**Task instructions**
Which lines in the entries below contain the string "those"? Show each of them in full.
━━━ Supplied entries ━━━
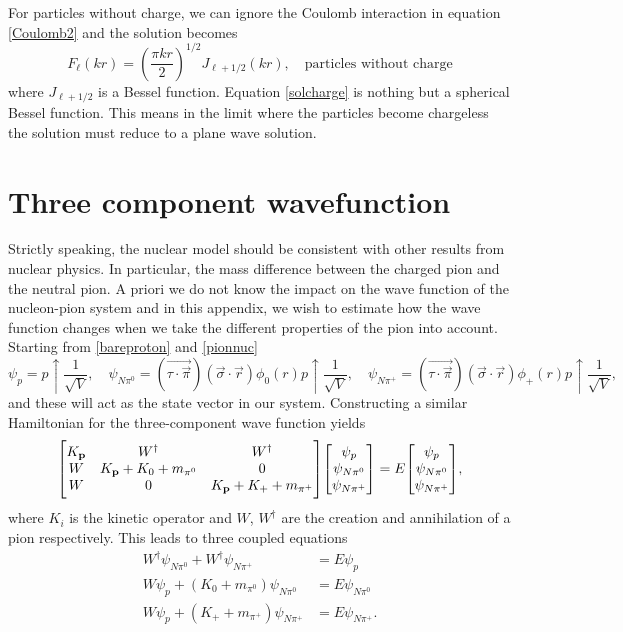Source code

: For particles without charge, we can ignore the Coulomb interaction in equation \eqref{Coulomb2} and the solution becomes \cite{Blatt}
\begin{equation} \label{solcharge}
	F_\ell(kr) = \left( \frac{\pi kr}{2} \right)^{1/2} J_{\ell+1/2}(kr), \quad \text{particles without charge}
\end{equation}
where $J_{\ell+1/2}$ is a Bessel function. Equation \eqref{solcharge} is nothing but a spherical Bessel function. This means in the limit where the particles become chargeless the solution must reduce to a plane wave solution. 

\chapter{Three component wavefunction}\label{ThreeComponentWavefunction}
Strictly speaking, the nuclear model should be consistent with other results from nuclear physics. In particular, the mass difference between the charged pion and the neutral pion. A priori we do not know the impact on the wave function of the nucleon-pion system and in this appendix, we wish to estimate how the wave function changes when we take the different properties of the pion into account. Starting from \eqref{bareproton} and \eqref{pionnuc}
\begin{equation}\label{pnpipi}
	\psi_p = p\uparrow\frac{1}{\sqrt{V}}, \quad \psi_{N\pi^0}=(\vec{\tau\cdot\vec{\pi}})(\vec{\sigma}\cdot\vec{r})\phi_0(r) p\uparrow\frac{1}{\sqrt{V}}, \quad \psi_{N\pi^+}=(\vec{\tau\cdot\vec{\pi}})(\vec{\sigma}\cdot\vec{r})\phi_+(r) p\uparrow\frac{1}{\sqrt{V}},
\end{equation}
and these will act as the state vector in our system. Constructing a similar Hamiltonian for the three-component wave function yields
\begin{equation}
	\mqty[K_{\vec{p}} & W^\dagger & W^\dagger \\ W & K_{\vec{p}}+K_0+m_{\pi^0} & 0 \\ W & 0 & K_{\vec{p}}+K_{+}+m_{\pi^+}]\mqty[\psi_p \\ \psi_{N\pi^0} \\ \psi_{N\pi^+}] = E \mqty[\psi_p \\ \psi_{N\pi^0} \\ \psi_{N\pi^+}],
\end{equation}
where $K_i$ is the kinetic operator and $W$, $W^\dagger$ are the creation and annihilation of a pion respectively. This leads to three coupled equations 
\begin{align}
	W^\dagger \psi_{N\pi^0}+W^\dagger \psi_{N\pi^+} & = E\psi_p \\    
	W\psi_p + (K_0+m_{\pi^0})\psi_{N\pi^0} &=E\psi_{N\pi^0} \\
	W\psi_p + (K_{+}+m_{\pi^+})\psi_{N\pi^+}  & =E\psi_{N\pi^+}. 
\end{align}
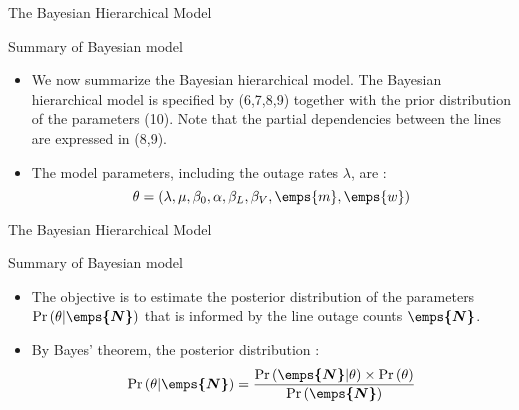 \documentclass{beamer}
\providecommand{\pr}[1]{\ensuremath{\Pr\left(#1\right)}}
\begin{document}
\begin{frame}{The Bayesian Hierarchical Model}
\begin{block}{Summary of Bayesian model}
\begin{itemize}
    \item We now summarize the Bayesian hierarchical model. The
Bayesian hierarchical model is specified by (6,7,8,9) together with the prior distribution of the parameters (10). Note
that the partial dependencies between the lines are expressed in
(8,9).
 \item The model parameters, including the outage rates $\lambda$, are :
\begin{equation}
  \theta = (\lambda, \mu, \beta_0, \alpha, \beta_L, \beta_V ,\emps{m}, \emps{w} )
\end{equation}


\end{itemize}
\end{block}
\end{frame}


\begin{frame}{The Bayesian Hierarchical Model}
\begin{block}{Summary of Bayesian model}
\begin{itemize}
    \item The objective is to estimate the posterior distribution of the
parameters $\pr{\theta|\boldsymbol{\emps{N}}}$ that is informed by the line outage counts
$\boldsymbol{\emps{N}}$.
 \item  By Bayes’ theorem, the posterior distribution :
\begin{equation}
  \pr{\theta|\boldsymbol{\emps{N}}} = \frac{\pr{\boldsymbol{\emps{N}}|\theta}\times \pr{\theta}}{\pr{\boldsymbol{\emps{N}}}}
\end{equation}

\end{itemize}
\end{block}
\end{frame}
\end{document}
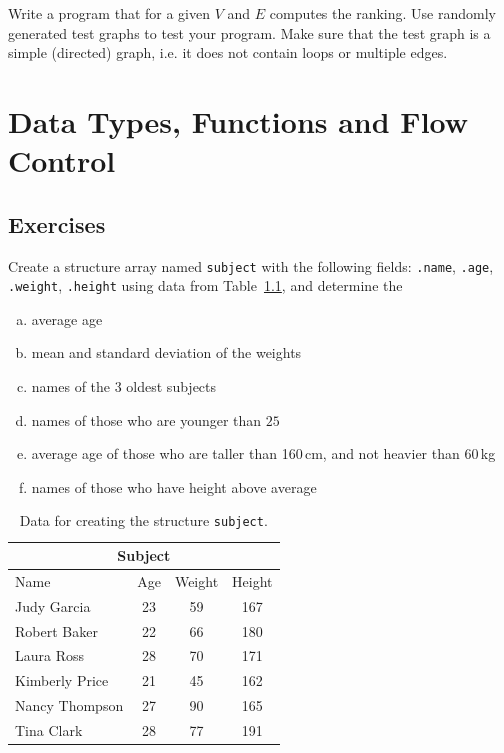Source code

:\documentclass[a4paper, fleqn, 10pt]{report}
\theoremstyle{definition}
\newenvironment{prb*}[1]
  {\renewcommand\theprb{\thechapter.\arabic{prb}\rlap{$^{#1}$}}\prb}
  {\endprb}
\begin{document}
Write a program that for a given $V$ and $E$ computes the ranking.
Use randomly generated test graphs to test your program.
Make sure that the test graph is a simple (directed) graph, i.e. it does not contain
loops or multiple edges.






\chapter{Data Types, Functions and Flow Control}
\section{Exercises}
\begin{prb*}{3}
Create a structure array named {\tt subject} with the following fields: {\tt .name}, {\tt.age}, {\tt.weight}, {\tt.height}
using data from Table~\ref{tab:sub}, and determine the
\begin{multicols}{2}
 \begin{enumerate}[a)]
  \item average age
  \item mean and standard deviation of the weights 
  \item names of the 3 oldest subjects
  \item names of those who are younger than $25$
  \item average age of those who are taller than 160\,cm, and not heavier than 60\,kg
  \item names of those who have height above average
 \end{enumerate}
\end{multicols}
\begin{table}[ht!]
 \centering
 \begin{tabular}{lccc}
  \toprule
  \multicolumn{4}{c}{Subject}\\
  \midrule
  Name & Age & Weight & Height\\
  \midrule
  Judy Garcia  	  & 23 & 59 & 167\\
  Robert Baker 	  & 22 & 66 & 180\\
  Laura Ross 	  & 28 & 70 & 171\\
  Kimberly Price  & 21 & 45 & 162\\
  Nancy Thompson  & 27 & 90 & 165\\
  Tina Clark 	  & 28 & 77 & 191\\
  \bottomrule
 \end{tabular}
 \caption{Data for creating the structure {\tt subject}.}\label{tab:sub}
\end{table}
\end{prb*}
\end{document}
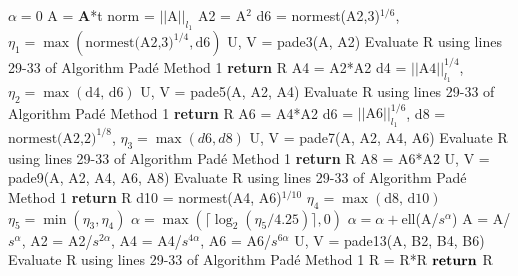 \begin{algorithm}
	\caption{Pad\'e Method 2} 
	\begin{algorithmic}[1]
		\State $\alpha = 0$ 
		\State A = $\boldsymbol{A}$*t 
		\State norm = $||\text{A}||_{l_{1}}$ 
		\State A2 = A$^{2}$ 
		\State d6 = normest(A2,3)$^{1/6}$,  $\eta_{1} = \max(\text{normest(A2,3)}^{1/4}, \text{d6})$
         
            \State U, V = pade3(A, A2)
            \State Evaluate R using lines 29-33 of Algorithm Pad\'e Method 1
            \State \textbf{return} R
        \EndIf
        \State A4 = A2*A2
        \State d4 = $||\text{A4}||_{l_{1}}^{1/4}$, $\eta_{2} = \max(\text{d4, d6})$
         
            \State U, V = pade5(A, A2, A4)
            \State Evaluate R using lines 29-33 of Algorithm Pad\'e Method 1
            \State \textbf{return} R
        \EndIf
        \State A6 = A4*A2
        \State d6 = $||\text{A6}||_{l_{1}}^{1/6}$, d8 = $\text{normest(A2,2)}^{1/8}$, $\eta_{3} = \max(d6,d8)$
         
            \State U, V = pade7(A, A2, A4, A6)
            \State Evaluate R using lines 29-33 of Algorithm Pad\'e Method 1
            \State \textbf{return} R
        \EndIf 
         
            \State A8 = A6*A2
            \State U, V = pade9(A, A2, A4, A6, A8)
            \State Evaluate R using lines 29-33 of Algorithm Pad\'e Method 1
            \State \textbf{return} R
        \EndIf 
        \State d10 = normest(A4, A6)$^{1/10}$
        \State $\eta_{4} = \max(\text{d8, d10})$
        \State $\eta_{5} = \min(\eta_{3}, \eta_{4})$
        \State $\alpha = \max(\lceil \log_{2}(\eta_{5}/4.25)\rceil, 0)$
        \State $\alpha = \alpha + $ell(A/$s^{\alpha}$) 
        \State A = A/$s^{\alpha}$, A2 = A2/$s^{2\alpha}$, A4 = A4/$s^{4\alpha}$, A6 = A6/$s^{6\alpha}$
        \State U, V = pade13(A, B2, B4, B6) 
        \State Evaluate R using lines 29-33 of Algorithm Pad\'e Method 1
         
            \State R = R*R
        \EndFor
        \State ${\text{\textbf{return}}}$ R
		\EndProcedure
	\end{algorithmic} 
	\label{alg:method2}
\end{algorithm}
━━━
**Exercise output**
  \item names of those who are younger than $25$
  \item average age of those who are taller than 160\,cm, and not heavier than 60\,kg
  \item names of those who have height above average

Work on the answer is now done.